» Activity: Lines from the one containing "# Bitwise OR" through the end of the data below are to be transcribed exactly; leave out all others.

►

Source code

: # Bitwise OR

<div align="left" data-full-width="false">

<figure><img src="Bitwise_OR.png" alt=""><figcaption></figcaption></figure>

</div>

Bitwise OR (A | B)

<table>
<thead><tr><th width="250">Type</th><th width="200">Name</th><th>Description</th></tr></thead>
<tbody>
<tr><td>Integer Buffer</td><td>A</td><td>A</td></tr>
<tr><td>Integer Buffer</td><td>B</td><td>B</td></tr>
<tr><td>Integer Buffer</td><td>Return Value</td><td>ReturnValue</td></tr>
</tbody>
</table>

◄

» Task output:
: # Bitwise OR

<div align="left" data-full-width="false">

<figure><img src="Bitwise_OR.png" alt=""><figcaption></figcaption></figure>

</div>

Bitwise OR (A | B)

<table>
<thead><tr><th width="250">Type</th><th width="200">Name</th><th>Description</th></tr></thead>
<tbody>
<tr><td>Integer Buffer</td><td>A</td><td>A</td></tr>
<tr><td>Integer Buffer</td><td>B</td><td>B</td></tr>
<tr><td>Integer Buffer</td><td>Return Value</td><td>ReturnValue</td></tr>
</tbody>
</table>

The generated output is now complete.